Een leven lang leren is voor iedereen belangrijk. Inzicht in eigen kunnen en zelfreflectie vormen hiervoor de basis. Een assessment is een ijkpunt waaraan de kandidaat kan aflezen welke nieuwe uitdagingen in het verschiet liggen. Het geeft de kandidaat realiteitszin en een perspectief om aan zichzelf te werken.
Can I say “gebakken lucht”? Holy crap, waar halen ze die taal toch vandaan? Zoals Woody Allen het zo voortreffelijk verwoorde in de film ‘Melinda & Melinda’:
Susan: “I wish we could afford a place in the Hamptons.
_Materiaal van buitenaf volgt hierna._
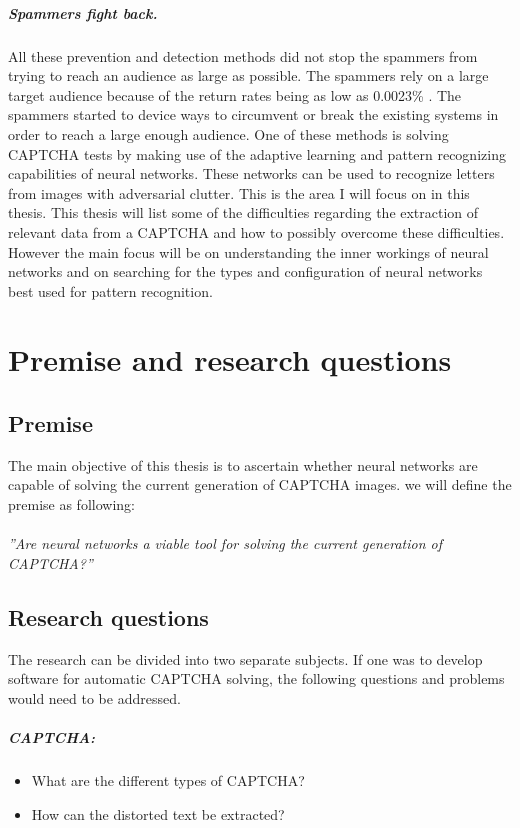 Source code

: \documentclass[pdftex,a4paper,12pt,twoside]{report}
\theoremstyle{plain} \newtheorem{theorem}{Theorem} \newtheorem{proposition}{Proposition} \newtheorem{lemma}{Lemma} \newtheorem*{corollary}{Corollary}
\theoremstyle{definition} \newtheorem{definition}{Definition} \newtheorem{conjecture}{Conjecture} \newtheorem*{example}{Example} \newtheorem{algorithm}{Algorithm}
\theoremstyle{remark} \newtheorem*{remark}{Remark} \newtheorem*{note}{Note} \newtheorem{case}{Case}
\newcommand{\captcha}{CAPTCHA}
\begin{document}
\paragraph{Spammers fight back.}
All these prevention and detection methods did not stop the spammers from trying to reach an audience as large  as possible. The spammers rely on a large target audience because of the return rates being as low as 0.0023\% \citep{Cobb2003}. The spammers started to device ways to circumvent or break the existing systems in order to reach a large enough audience. One of these methods is solving CAPTCHA tests by making use of the adaptive learning and pattern recognizing capabilities of neural networks. These networks can be used to recognize letters from images with adversarial clutter.
This is the area I will focus on in this thesis. This thesis will list some of the difficulties regarding the extraction of relevant data from a CAPTCHA and how to possibly overcome these difficulties. However the main focus will be on understanding the inner workings of neural networks and on searching for the types and configuration of neural networks best used for pattern recognition.
\cleardoublepage
\chapter{Premise and research questions}
\label{ch:Premise}
\section{Premise}
\label{sec:Premise}
The main objective of this thesis is to ascertain whether neural networks are capable of solving the current generation of CAPTCHA images. we will define the premise  as following:\\\\
\emph{''Are neural networks a viable tool for solving the current generation of CAPTCHA?''}
\section{Research questions}
\label{sec:researquestions}
The research can be divided into two separate subjects. If one was to develop software for automatic CAPTCHA solving, the following questions and problems would need to be addressed.
\paragraph{\captcha :}
\begin{itemize}
\item What are the different types of CAPTCHA?
\item How can the distorted text be extracted?
\end{itemize}
\end{document}
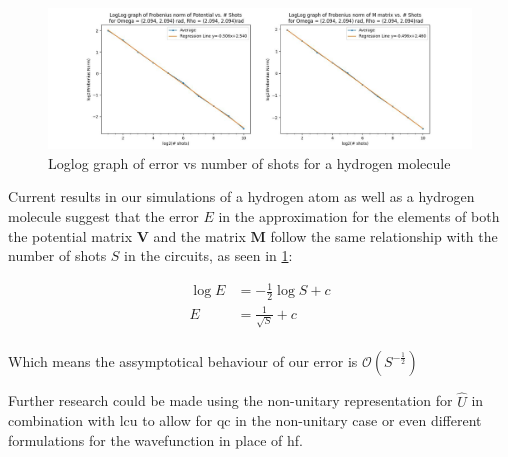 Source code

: \documentclass{aux/ttuthes2007}
\begin{document}
\begin{figure}[h!]
	\includegraphics[width=\linewidth]{img/M&V Graph.jpg}
  \caption{Loglog graph of error vs number of shots for a hydrogen molecule}
  \label{fig:2derrorgraph}
\end{figure}

Current results in our simulations of a hydrogen atom as well as a hydrogen molecule suggest that the error $E$ in the approximation for the elements of both the potential matrix $\bm V$ and the matrix $\bm M$ follow the same relationship with the number of shots $S$ in the circuits, as seen in \ref{fig:2derrorgraph}:

\begin{equation*}
	\begin{split}
		\log E &= -\frac 1 2 \log S + c \\
		E &= \frac 1 {\sqrt{S}} + c \\
	\end{split}
\end{equation*}

Which means the assymptotical behaviour of our error is $\mathcal O(S^{-\frac 1 2})$

Further research could be made using the non-unitary representation for $\hat U$ in combination with \gls{lcu} to allow for \gls{qc} in the non-unitary case or even different formulations for the wavefunction in place of \gls{hf}.


\backmatter





\glsaddall

\printnoidxglossary[type=acronym,sort=letter]
\end{document}
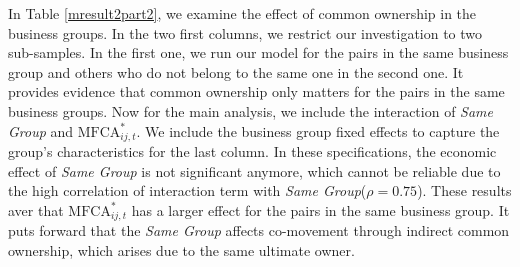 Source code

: 	In Table  \ref{mresult2part2}, we examine the effect of common ownership in the business groups. In the two first columns, we restrict our investigation to two sub-samples. In the first one, we run our model for the pairs in the same business group and others who do not belong to the same one in the second one. It provides evidence that common ownership only matters for the pairs in the same business groups.	
	Now for the main analysis, we include the interaction of \textit{Same Group} and $\text{MFCA}^*_{ij,t}$. We include the business group fixed effects to capture the group's characteristics for the last column. In these specifications, the economic effect of \textit{Same Group} is not significant anymore, which cannot be reliable due to the high correlation of interaction term with \textit{Same Group}($\rho = 0.75$). These results aver that $\text{MFCA}^*_{ij,t}$ has a larger effect for the pairs in the same business group. It puts forward that the \textit{Same Group}  affects co-movement through indirect common ownership, which arises due to the same ultimate owner. 
	
	
	
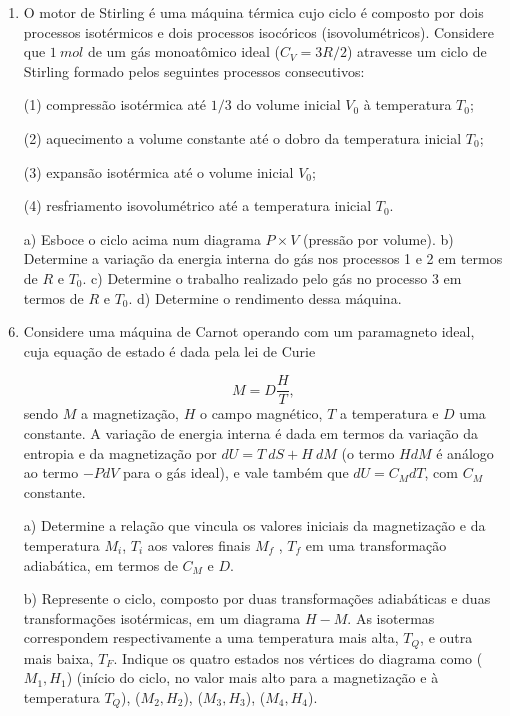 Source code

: \begin{enumerate}[start=1,label={\bfseries Q\arabic*.}]
\item O motor de Stirling é uma máquina térmica cujo ciclo é composto por dois processos isotérmicos e dois processos isocóricos (isovolumétricos). Considere que $1 \ mol$ de um gás monoatômico ideal ($C_{V} = 3R/2$) atravesse um ciclo de Stirling formado pelos seguintes processos consecutivos:


\item[(1)] compressão isotérmica até $1/3$ do volume inicial $V_{0}$ à temperatura $T_{0}$;
\item[(2)] aquecimento a volume constante até o dobro da temperatura inicial $T_{0}$;
\item[(3)] expansão isotérmica até o volume inicial $V_{0}$;
\item[(4)] resfriamento isovolumétrico até a temperatura inicial $T_{0}$.



a) Esboce o ciclo acima num diagrama $P \times V$ (pressão por volume).
b) Determine a variação da energia interna do gás nos processos 1 e 2 em termos de $R$ e $T_{0}$.
c) Determine o trabalho realizado pelo gás no processo 3 em termos de $R$ e $T_{0}$.
d) Determine o rendimento dessa máquina.




\item Considere uma máquina de Carnot operando com um paramagneto ideal, cuja equação de estado é dada pela lei de Curie

$$
M = D \frac{H}{T},
$$
sendo $M$ a magnetização, $H$ o campo magnético, $T$ a temperatura e $D$ uma constante. A variação de energia interna é dada em termos da variação da entropia e da magnetização por $dU = T \ dS + H \ dM$ (o termo $HdM$ é análogo ao termo $-PdV$ para o gás ideal), e vale também que $dU = C_{M}dT$, com $C_{M}$ constante.


a) Determine a relação que vincula os valores iniciais da magnetização e da temperatura $M_{i}$, $T_{i}$ aos valores finais $M_{f}$ , $T_{f}$ em uma transformação adiabática, em termos de $C_{M}$ e $D$.

b) Represente o ciclo, composto por duas transformações adiabáticas e duas transformações isotérmicas, em um diagrama $H-M$. As isotermas correspondem respectivamente a uma temperatura mais alta, $T_{Q}$, e outra mais baixa, $T_{F}$. Indique os quatro estados nos vértices do diagrama como ($M_{1},H_{1}$) (início do ciclo, no valor mais alto para a magnetização e à temperatura $T_{Q}$), ($M_{2},H_{2}$), ($M_{3},H_{3}$), ($M_{4},H_{4}$).


\end{enumerate}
Everybody who is anybody has one.”
Hobie: “Yeah, but if you’re somebody who’s nobody, it’s no fun to be around anybody who’s everybody.”
Als medewerker van de afdeling Automatisering en informatievoorziening vertaal je werkprocessen naar automatiseringsoplossingen zodat informatie op de juiste manier beschikbaar wordt. Op basis hiervan genereer je sturings- en managementinformatie om onze werkprocessen in de lijn te optimaliseren.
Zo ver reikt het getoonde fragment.